Help using Base SAS procedures

Do “subsetting if” and “where” clauses do the same thing?

Accepted Solution Solved
Reply
Super Contributor
Posts: 338
Accepted Solution

Do “subsetting if” and “where” clauses do the same thing?

Hi SAS Community,

I have applied “subsetting if” and “where” clauses like below and they produced the same number of records in both table “want_1” and “want_2”.

1). Approach I - “subsetting if”

data want_1;

SET have;

if bank_number = 40;

run;

2). Approach II - “where”

data want_2;

SET have;

Where bank_number = 40;

run;

Question

However, SAS sometimes produce correct results for wrong reasons if we do not use it with full knowledge what is happening inside. This happened to me many times.

So, could any expert confirm me if the Approach I and II above produce same results always?

Thank you

Mirisage


Accepted Solutions
Solution
‎08-13-2012 03:36 PM
Super Contributor
Posts: 1,636

Re: Do “subsetting if” and “where” clauses do the same thing?

if variable bank_number is already in dataset have then if and where would produce the same result.

if variable bank_number is created in the same data step then only if works.

example:

data class;
  set sashelp.class;
  if age <14 then group=1;
    else group=2;
  if group=1;/* you can't use "where" */
  proc print;run;
 
                   Obs    Name       Sex    Age    Height    Weight    group

                      1    Alice       F      13     56.5       84.0      1
                      2    Barbara     F      13     65.3       98.0      1
                      3    James       M      12     57.3       83.0      1
                      4    Jane        F      12     59.8       84.5      1
                      5    Jeffrey     M      13     62.5       84.0      1
                      6    John        M      12     59.0       99.5      1
                      7    Joyce       F      11     51.3       50.5      1
                      8    Louise      F      12     56.3       77.0      1
                      9    Robert      M      12     64.8      128.0      1
                     10    Thomas      M      11     57.5       85.0      1

View solution in original post


All Replies
Super User
Posts: 19,770

Re: Do “subsetting if” and “where” clauses do the same thing?

No they don't.

See the following paper for some examples/details:

http://www.lexjansen.com/wuss/2005/sas_solutions/sol_where_vs_if_statements.pdf

Solution
‎08-13-2012 03:36 PM
Super Contributor
Posts: 1,636

Re: Do “subsetting if” and “where” clauses do the same thing?

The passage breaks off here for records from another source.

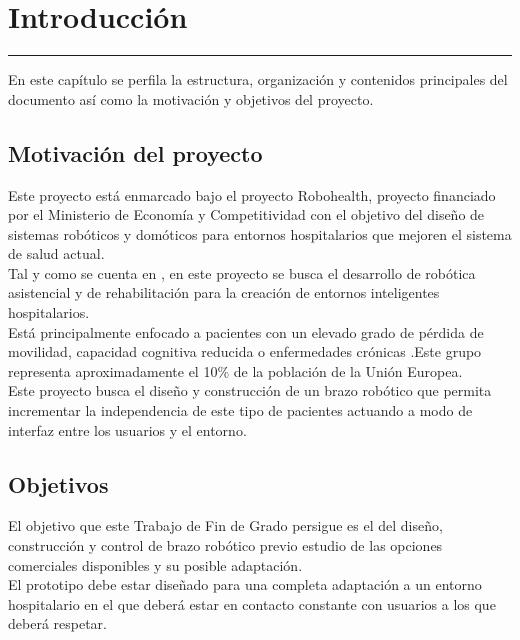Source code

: \chapter{Introducción} \label{chap:Introduccion}
\hrule
\vspace{3mm}

En este capítulo se perfila la estructura, organización y contenidos principales del documento así como la motivación y objetivos del proyecto.


\section{Motivación del proyecto}

Este proyecto está enmarcado bajo el proyecto Robohealth, proyecto financiado por el Ministerio de Economía y Competitividad con el objetivo del diseño de sistemas robóticos y domóticos para entornos hospitalarios que mejoren el sistema de salud actual.
\\

Tal y como se cuenta en \cite{robohealth}, en este proyecto se busca el desarrollo de robótica asistencial y de rehabilitación para la creación de entornos inteligentes hospitalarios.
\\

Está principalmente enfocado a pacientes con un elevado grado de pérdida de movilidad, capacidad cognitiva reducida o enfermedades crónicas .Este grupo representa aproximadamente el 10\% de la población de la Unión Europea.
\\

Este proyecto busca el diseño y construcción de un brazo robótico que permita incrementar la independencia de este tipo de pacientes actuando a modo de interfaz entre los usuarios y el entorno.
\section{Objetivos}

El objetivo que este Trabajo de Fin de Grado persigue es el del diseño, construcción y control de brazo robótico previo estudio de las opciones comerciales disponibles y su posible adaptación. 
\\

El  prototipo debe estar diseñado para una completa adaptación a un entorno hospitalario en el que deberá estar en contacto constante con usuarios a los que deberá respetar.
\\


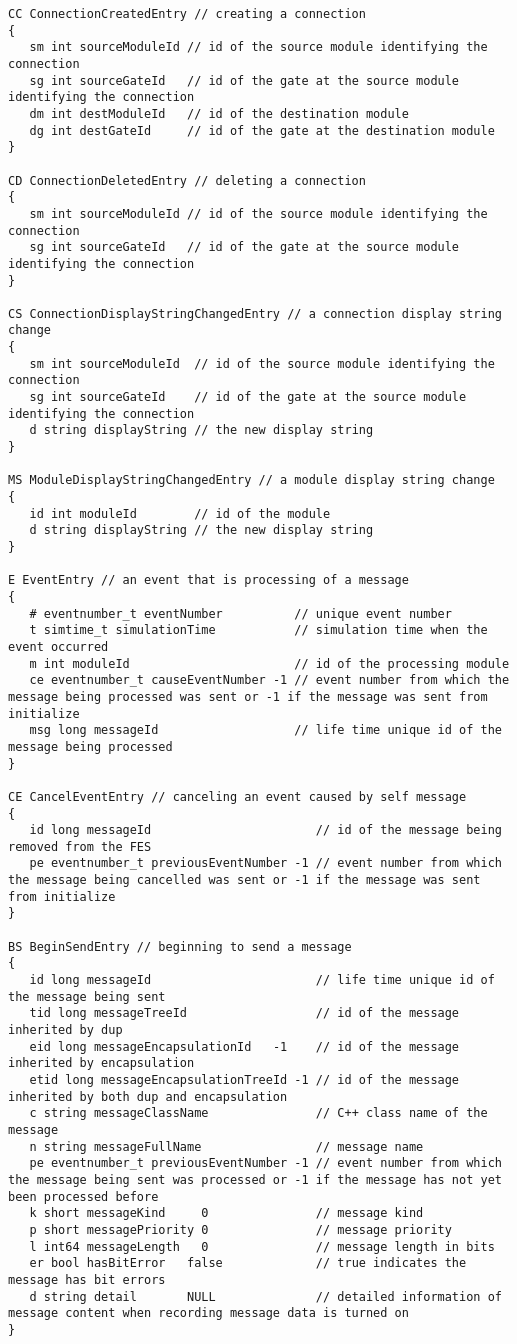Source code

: \begin{verbatim}
CC ConnectionCreatedEntry // creating a connection
{
   sm int sourceModuleId // id of the source module identifying the connection
   sg int sourceGateId   // id of the gate at the source module identifying the connection
   dm int destModuleId   // id of the destination module
   dg int destGateId     // id of the gate at the destination module
}

CD ConnectionDeletedEntry // deleting a connection
{
   sm int sourceModuleId // id of the source module identifying the connection
   sg int sourceGateId   // id of the gate at the source module identifying the connection
}

CS ConnectionDisplayStringChangedEntry // a connection display string change
{
   sm int sourceModuleId  // id of the source module identifying the connection
   sg int sourceGateId    // id of the gate at the source module identifying the connection
   d string displayString // the new display string
}

MS ModuleDisplayStringChangedEntry // a module display string change
{
   id int moduleId        // id of the module
   d string displayString // the new display string
}

E EventEntry // an event that is processing of a message
{
   # eventnumber_t eventNumber          // unique event number
   t simtime_t simulationTime           // simulation time when the event occurred
   m int moduleId                       // id of the processing module
   ce eventnumber_t causeEventNumber -1 // event number from which the message being processed was sent or -1 if the message was sent from initialize
   msg long messageId                   // life time unique id of the message being processed
}

CE CancelEventEntry // canceling an event caused by self message
{
   id long messageId                       // id of the message being removed from the FES
   pe eventnumber_t previousEventNumber -1 // event number from which the message being cancelled was sent or -1 if the message was sent from initialize
}

BS BeginSendEntry // beginning to send a message
{
   id long messageId                       // life time unique id of the message being sent
   tid long messageTreeId                  // id of the message inherited by dup
   eid long messageEncapsulationId   -1    // id of the message inherited by encapsulation
   etid long messageEncapsulationTreeId -1 // id of the message inherited by both dup and encapsulation
   c string messageClassName               // C++ class name of the message
   n string messageFullName                // message name
   pe eventnumber_t previousEventNumber -1 // event number from which the message being sent was processed or -1 if the message has not yet been processed before
   k short messageKind     0               // message kind
   p short messagePriority 0               // message priority
   l int64 messageLength   0               // message length in bits
   er bool hasBitError   false             // true indicates the message has bit errors
   d string detail       NULL              // detailed information of message content when recording message data is turned on
}


\end{verbatim}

if variable bank_number is already in dataset have then if and where would produce the same result.

if variable bank_number is created in the same data step then only if works.

example:

data class;
  set sashelp.class;
  if age <14 then group=1;
    else group=2;
  if group=1;/* you can't use "where" */
  proc print;run;
 
                   Obs    Name       Sex    Age    Height    Weight    group

                      1    Alice       F      13     56.5       84.0      1
                      2    Barbara     F      13     65.3       98.0      1
                      3    James       M      12     57.3       83.0      1
                      4    Jane        F      12     59.8       84.5      1
                      5    Jeffrey     M      13     62.5       84.0      1
                      6    John        M      12     59.0       99.5      1
                      7    Joyce       F      11     51.3       50.5      1
                      8    Louise      F      12     56.3       77.0      1
                      9    Robert      M      12     64.8      128.0      1
                     10    Thomas      M      11     57.5       85.0      1

PROC Star
Posts: 7,468

Re: Do “subsetting if” and “where” clauses do the same thing?

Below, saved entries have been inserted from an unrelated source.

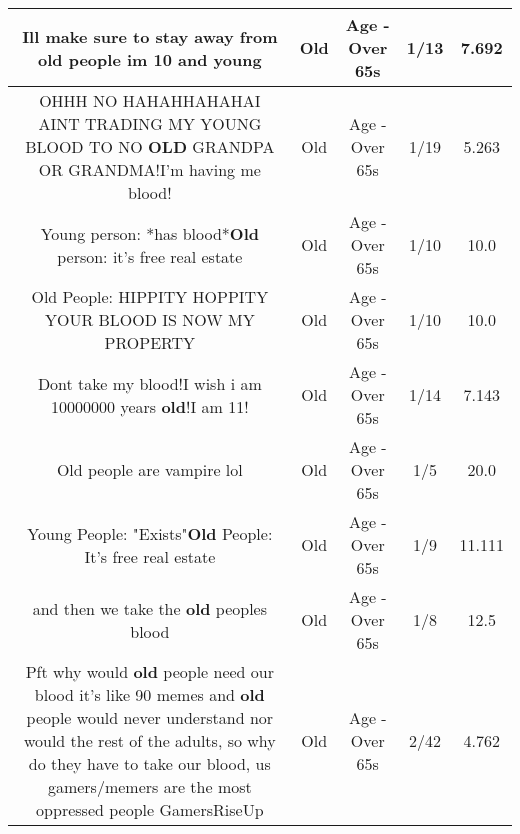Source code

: \documentclass[11pt]{article}
\newlength\mylength
\begin{document}
\begin{center}
\begin{longtable}{|C{.65\mylength}|C{.30\mylength}|C{.12\mylength}|C{.12\mylength}|C{.12\mylength}|}
  \small Ill make sure to stay away from \textbf{old} people im 10 and young\normalsize   & Old & Age - Over 65s & 1/13 & 7.692 \\  \hline
  \small OHHH NO HAHAHHAHAHAI AINT TRADING MY YOUNG BLOOD TO NO \textbf{OLD} GRANDPA OR GRANDMA!I'm having me blood!\normalsize   & Old & Age - Over 65s & 1/19 & 5.263 \\  \hline
  \small Young person: *has blood*\textbf{Old} person: it's free real estate\normalsize   & Old & Age - Over 65s & 1/10 & 10.0 \\  \hline
  \small Old People: HIPPITY HOPPITY YOUR BLOOD IS NOW MY PROPERTY\normalsize   & Old & Age - Over 65s & 1/10 & 10.0 \\  \hline
  \small Dont take my blood!I wish i am 10000000 years \textbf{old}!I am 11!\normalsize   & Old & Age - Over 65s & 1/14 & 7.143 \\  \hline
  \small Old people are vampire lol\normalsize   & Old & Age - Over 65s & 1/5 & 20.0 \\  \hline
  \small Young People: "Exists"\textbf{Old} People: It's free real estate\normalsize   & Old & Age - Over 65s & 1/9 & 11.111 \\  \hline
  \small and then we take the \textbf{old} peoples blood\normalsize   & Old & Age - Over 65s & 1/8 & 12.5 \\  \hline
  \small Pft why would \textbf{old} people need our blood it's like 90 memes and \textbf{old} people would never understand nor would the rest of the adults, so why do they have to take our blood, us gamers/memers are the most oppressed people GamersRiseUp\normalsize   & Old & Age - Over 65s & 2/42 & 4.762 \\  \hline

\end{longtable}
\end{center}
\end{document}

Someone will have to correct me if I'm wrong but, in the example you provided, I think that the two methods WILL always produce the same result.

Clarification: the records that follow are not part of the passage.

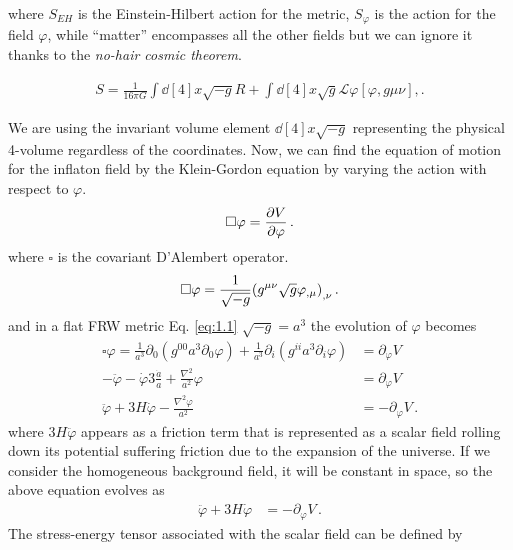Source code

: where \(S_{EH}\) is the Einstein-Hilbert action for the metric, \(S_\varphi \) is the action for the field \(\varphi \), while ``matter'' encompasses all the other fields but we can ignore it thanks to the \emph{no-hair cosmic theorem}.

\begin{align}
    S = \frac{1}{16 \pi G} \int \dd[4]{x} \sqrt{-g} R + \int \dd[4]{x} \sqrt{g} \mathscr{L}\varphi [\varphi , g{\mu \nu }],. \label{2.10}
\end{align}

We are using the invariant volume element \(\dd[4]{x} \sqrt{-g}\)
representing the physical 4-volume regardless of the coordinates.
Now, we can find the equation of motion for the inflaton field by  the Klein-Gordon equation by varying the action with respect to $\varphi$.
\begin{align}
    \square \varphi = \pdv{V}{\varphi }\,. \label{2.11}
\end{align}
where $\square$ is the covariant D'Alembert operator.
\begin{align}
    \square \varphi = \frac{1}{\sqrt{-g}} \qty(g^{\mu \nu } \sqrt{g} \varphi_{, \mu })_{, \nu }\,.\label{2.12}
\end{align}
and in a flat FRW metric Eq. \ref{eq:1.1} $\sqrt{-g} = a^3$ the evolution of $\varphi$ becomes
\begin{align}
    \square \varphi = \frac{1}{a^3} \partial_0 (g^{00} a^3\partial_0\varphi) + \frac{1}{a^3} \partial_i (g^{ii} a^3\partial_i\varphi) 
    &= \partial _{\varphi} V  \\ - \ddot{\varphi} - \dot{\varphi} 3\frac{\dot{a}}{a} + \frac{\nabla^2}{a^2} \varphi  
    &= \partial _{\varphi} V  \\ \ddot{\varphi} + 3 H \dot{\varphi} - \frac{\nabla^2 \varphi }{a^2} &= - \partial _{\varphi} V\,. \label{2.15}
\end{align}
where $3H\ddot{\varphi}$ appears as a friction term that is represented as a scalar field rolling down its potential suffering friction due to the expansion of the universe. If we consider the homogeneous background field, it will be constant in space, so  the above equation evolves as\\
\begin{align}
     \ddot{\varphi} + 3 H \dot{\varphi}  &= - \partial _{\varphi} V\,. \label{2.16}
\end{align}
The stress-energy tensor associated with the scalar field can be defined by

And, the paper that Fareeza referenced and example that Linlin gave, the paper and example didn't take into account the where data step option.  e.g.,

data class (where=(group eq 1));

  set sashelp.class;

  if age <14 then group=1;

    else group=2;

run;

Super User
Posts: 19,770

Re: Do “subsetting if” and “where” clauses do the same thing?

And also a where in a data step that has a merge doesn't always do what I think it should sometimes.

The overall answer to your question is 'it depends on the situation'.

Super User
Posts: 5,498

Re: Do “subsetting if” and “where” clauses do the same thing?

In your examples, you get the same result as long as BANK_NUMBER already exists in your incoming data set, and as long as it is defined as being numeric.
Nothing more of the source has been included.